● **Problem to solve**
Every line from the one with "- Keep the functions" to the one with "##### Deploy all", including those two, is to be copied exactly; all other lines of the entries below are left out.

● **Records for processing**
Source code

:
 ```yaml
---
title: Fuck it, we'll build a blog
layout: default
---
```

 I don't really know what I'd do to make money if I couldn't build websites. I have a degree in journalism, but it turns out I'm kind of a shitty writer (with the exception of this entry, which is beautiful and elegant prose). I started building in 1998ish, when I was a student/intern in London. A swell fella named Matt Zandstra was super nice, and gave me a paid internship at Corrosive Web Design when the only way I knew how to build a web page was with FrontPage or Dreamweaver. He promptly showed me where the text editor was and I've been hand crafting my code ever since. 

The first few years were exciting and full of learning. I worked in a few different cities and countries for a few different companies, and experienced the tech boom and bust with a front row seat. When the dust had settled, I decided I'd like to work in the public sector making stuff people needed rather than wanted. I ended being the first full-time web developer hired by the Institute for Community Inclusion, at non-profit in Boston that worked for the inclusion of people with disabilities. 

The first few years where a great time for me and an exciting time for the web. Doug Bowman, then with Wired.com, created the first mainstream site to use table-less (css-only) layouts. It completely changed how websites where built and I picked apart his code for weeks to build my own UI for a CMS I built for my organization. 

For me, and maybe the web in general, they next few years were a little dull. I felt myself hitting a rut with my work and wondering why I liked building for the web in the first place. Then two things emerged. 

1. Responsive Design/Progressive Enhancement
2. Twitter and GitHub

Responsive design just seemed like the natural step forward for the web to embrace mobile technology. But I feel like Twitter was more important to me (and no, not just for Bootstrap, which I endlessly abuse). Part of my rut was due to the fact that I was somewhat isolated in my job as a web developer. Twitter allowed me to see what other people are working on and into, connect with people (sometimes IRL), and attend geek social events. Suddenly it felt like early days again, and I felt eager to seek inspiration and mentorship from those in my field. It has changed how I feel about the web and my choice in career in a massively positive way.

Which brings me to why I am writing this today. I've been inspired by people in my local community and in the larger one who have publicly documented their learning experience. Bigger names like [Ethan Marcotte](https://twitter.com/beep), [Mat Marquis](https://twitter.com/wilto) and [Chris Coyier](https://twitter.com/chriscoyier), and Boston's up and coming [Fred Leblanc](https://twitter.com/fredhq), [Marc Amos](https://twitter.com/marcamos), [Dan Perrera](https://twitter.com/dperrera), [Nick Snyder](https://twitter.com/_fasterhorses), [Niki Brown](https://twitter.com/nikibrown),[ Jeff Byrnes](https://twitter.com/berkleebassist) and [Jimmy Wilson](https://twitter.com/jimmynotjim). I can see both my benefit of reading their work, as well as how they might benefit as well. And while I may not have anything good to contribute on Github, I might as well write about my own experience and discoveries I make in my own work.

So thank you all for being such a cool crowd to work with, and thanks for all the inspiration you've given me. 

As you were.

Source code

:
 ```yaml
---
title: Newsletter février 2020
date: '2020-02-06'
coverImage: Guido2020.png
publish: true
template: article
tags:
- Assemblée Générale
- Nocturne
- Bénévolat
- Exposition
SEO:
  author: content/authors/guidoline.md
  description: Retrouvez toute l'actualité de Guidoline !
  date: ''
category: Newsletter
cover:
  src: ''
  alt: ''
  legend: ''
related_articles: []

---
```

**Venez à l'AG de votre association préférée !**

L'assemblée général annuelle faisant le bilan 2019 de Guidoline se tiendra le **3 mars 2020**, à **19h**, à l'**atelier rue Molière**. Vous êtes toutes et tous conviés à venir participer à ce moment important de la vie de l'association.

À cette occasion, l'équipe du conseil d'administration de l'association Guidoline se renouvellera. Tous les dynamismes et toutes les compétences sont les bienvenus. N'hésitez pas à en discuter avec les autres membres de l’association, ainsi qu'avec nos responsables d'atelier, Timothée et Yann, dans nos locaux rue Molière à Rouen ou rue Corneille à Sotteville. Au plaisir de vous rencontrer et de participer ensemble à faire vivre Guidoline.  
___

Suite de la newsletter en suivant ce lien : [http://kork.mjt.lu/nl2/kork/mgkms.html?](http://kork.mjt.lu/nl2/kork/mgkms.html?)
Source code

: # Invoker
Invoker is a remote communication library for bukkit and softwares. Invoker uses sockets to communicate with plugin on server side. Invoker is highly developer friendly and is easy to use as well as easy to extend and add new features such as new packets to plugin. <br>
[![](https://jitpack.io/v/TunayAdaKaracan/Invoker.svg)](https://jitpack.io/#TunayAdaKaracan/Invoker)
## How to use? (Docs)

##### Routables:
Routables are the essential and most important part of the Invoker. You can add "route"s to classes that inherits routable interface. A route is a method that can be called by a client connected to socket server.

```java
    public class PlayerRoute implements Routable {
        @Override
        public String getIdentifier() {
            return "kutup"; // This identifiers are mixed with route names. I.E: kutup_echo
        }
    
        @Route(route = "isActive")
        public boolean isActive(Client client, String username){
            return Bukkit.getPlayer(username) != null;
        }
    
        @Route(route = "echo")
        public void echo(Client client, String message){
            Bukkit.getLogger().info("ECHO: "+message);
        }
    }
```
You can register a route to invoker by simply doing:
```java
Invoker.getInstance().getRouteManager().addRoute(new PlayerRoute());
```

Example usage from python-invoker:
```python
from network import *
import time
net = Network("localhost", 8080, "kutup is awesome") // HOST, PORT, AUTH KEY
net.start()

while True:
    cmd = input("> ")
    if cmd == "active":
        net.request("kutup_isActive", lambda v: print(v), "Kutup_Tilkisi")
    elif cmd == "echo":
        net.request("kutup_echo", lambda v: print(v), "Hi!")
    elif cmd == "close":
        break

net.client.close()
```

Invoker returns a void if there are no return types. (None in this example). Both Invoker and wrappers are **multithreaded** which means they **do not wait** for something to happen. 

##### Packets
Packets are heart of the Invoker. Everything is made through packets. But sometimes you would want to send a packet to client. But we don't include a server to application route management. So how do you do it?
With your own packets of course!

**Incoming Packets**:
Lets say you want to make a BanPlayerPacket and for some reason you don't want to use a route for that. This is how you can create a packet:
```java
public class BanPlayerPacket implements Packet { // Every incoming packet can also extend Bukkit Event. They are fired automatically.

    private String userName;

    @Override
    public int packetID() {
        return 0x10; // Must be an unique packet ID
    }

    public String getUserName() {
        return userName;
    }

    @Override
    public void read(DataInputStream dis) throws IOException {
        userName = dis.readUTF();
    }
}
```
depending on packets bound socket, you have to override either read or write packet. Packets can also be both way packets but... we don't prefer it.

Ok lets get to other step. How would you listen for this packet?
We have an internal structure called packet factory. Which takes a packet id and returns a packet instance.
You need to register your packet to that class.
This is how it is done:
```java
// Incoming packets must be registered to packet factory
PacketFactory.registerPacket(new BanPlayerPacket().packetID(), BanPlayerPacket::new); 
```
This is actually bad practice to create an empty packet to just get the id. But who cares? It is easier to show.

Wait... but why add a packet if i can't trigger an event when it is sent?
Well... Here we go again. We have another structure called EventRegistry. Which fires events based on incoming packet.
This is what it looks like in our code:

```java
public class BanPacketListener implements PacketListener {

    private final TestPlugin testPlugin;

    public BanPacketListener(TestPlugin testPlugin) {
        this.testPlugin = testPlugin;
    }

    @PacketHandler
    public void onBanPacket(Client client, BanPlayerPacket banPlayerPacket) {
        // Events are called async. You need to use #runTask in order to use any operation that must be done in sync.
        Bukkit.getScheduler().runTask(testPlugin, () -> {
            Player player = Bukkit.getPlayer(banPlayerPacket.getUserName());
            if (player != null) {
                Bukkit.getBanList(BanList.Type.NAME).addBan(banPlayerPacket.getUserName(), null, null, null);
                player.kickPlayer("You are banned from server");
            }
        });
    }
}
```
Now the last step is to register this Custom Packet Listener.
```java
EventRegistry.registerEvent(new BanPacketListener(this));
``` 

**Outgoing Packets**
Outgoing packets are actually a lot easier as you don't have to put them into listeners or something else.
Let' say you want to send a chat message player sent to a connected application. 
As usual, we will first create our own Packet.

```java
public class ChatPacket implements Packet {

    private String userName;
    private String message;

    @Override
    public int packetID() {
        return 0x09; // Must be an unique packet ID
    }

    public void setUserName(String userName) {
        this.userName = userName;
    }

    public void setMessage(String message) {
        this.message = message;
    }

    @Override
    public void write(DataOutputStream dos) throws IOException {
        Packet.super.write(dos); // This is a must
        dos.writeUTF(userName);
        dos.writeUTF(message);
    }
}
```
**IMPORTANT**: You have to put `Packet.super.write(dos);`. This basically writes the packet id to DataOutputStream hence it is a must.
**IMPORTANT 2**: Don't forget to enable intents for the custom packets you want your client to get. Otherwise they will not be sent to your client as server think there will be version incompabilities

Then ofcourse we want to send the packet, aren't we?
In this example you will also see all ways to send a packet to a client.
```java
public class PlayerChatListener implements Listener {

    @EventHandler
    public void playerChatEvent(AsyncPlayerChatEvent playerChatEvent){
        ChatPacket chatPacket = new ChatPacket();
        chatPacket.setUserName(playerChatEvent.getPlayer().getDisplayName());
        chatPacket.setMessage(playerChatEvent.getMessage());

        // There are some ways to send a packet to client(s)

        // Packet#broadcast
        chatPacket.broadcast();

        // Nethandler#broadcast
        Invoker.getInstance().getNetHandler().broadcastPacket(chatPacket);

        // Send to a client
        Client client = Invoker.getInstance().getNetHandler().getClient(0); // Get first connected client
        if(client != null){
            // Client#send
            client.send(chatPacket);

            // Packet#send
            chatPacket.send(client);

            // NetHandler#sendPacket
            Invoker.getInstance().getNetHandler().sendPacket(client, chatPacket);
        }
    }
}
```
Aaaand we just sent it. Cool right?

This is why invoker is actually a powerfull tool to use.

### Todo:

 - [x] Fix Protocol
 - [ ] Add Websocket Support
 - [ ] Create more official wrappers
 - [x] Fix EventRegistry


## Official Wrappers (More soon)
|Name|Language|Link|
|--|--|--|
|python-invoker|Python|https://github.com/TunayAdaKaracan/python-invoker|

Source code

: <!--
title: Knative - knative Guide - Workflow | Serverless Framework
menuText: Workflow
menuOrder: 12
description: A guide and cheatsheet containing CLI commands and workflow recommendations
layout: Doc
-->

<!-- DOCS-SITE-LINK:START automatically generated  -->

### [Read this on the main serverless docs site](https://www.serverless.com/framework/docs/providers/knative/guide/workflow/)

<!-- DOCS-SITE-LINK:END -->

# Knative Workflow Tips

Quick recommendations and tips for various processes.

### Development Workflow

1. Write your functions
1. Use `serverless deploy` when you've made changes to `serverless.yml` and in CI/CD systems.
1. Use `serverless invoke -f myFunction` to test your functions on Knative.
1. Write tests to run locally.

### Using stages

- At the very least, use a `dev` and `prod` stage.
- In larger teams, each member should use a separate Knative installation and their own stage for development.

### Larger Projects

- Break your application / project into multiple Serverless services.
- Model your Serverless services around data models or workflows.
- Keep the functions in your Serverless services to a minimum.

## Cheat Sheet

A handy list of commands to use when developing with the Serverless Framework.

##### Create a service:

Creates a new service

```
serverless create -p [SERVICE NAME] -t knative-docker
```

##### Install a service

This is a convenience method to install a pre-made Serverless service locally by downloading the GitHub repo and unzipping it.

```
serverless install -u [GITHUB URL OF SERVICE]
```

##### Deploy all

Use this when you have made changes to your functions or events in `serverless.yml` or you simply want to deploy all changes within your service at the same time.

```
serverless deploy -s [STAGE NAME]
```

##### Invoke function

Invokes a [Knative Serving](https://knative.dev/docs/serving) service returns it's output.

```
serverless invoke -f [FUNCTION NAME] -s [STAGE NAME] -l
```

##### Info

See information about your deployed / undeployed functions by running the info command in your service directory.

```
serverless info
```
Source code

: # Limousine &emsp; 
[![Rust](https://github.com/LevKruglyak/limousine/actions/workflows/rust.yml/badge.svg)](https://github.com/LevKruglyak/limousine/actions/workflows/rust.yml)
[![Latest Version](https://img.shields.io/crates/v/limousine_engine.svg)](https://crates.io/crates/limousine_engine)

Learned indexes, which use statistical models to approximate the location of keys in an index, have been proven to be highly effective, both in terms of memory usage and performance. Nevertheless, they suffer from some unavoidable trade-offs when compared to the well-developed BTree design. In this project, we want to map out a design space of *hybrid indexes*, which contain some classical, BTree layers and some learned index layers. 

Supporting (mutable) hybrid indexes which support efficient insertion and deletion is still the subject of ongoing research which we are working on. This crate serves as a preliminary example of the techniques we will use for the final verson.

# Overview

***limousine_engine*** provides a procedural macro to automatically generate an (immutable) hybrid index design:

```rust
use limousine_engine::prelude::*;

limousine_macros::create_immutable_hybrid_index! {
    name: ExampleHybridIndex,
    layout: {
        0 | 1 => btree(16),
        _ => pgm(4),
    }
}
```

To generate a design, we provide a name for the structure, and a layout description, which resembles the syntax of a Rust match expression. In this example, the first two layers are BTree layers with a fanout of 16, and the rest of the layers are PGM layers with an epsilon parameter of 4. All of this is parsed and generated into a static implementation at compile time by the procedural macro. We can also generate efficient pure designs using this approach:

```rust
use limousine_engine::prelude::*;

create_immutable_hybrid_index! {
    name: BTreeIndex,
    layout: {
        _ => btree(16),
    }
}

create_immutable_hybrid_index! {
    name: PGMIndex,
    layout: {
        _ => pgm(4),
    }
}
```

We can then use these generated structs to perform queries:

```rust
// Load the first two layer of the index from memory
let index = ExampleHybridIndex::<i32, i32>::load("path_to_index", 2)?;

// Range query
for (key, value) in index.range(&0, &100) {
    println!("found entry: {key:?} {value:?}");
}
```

● **Task answer**
- Keep the functions in your Serverless services to a minimum.

## Cheat Sheet

A handy list of commands to use when developing with the Serverless Framework.

##### Create a service:

Creates a new service

```
serverless create -p [SERVICE NAME] -t knative-docker
```

##### Install a service

This is a convenience method to install a pre-made Serverless service locally by downloading the GitHub repo and unzipping it.

```
serverless install -u [GITHUB URL OF SERVICE]
```

##### Deploy all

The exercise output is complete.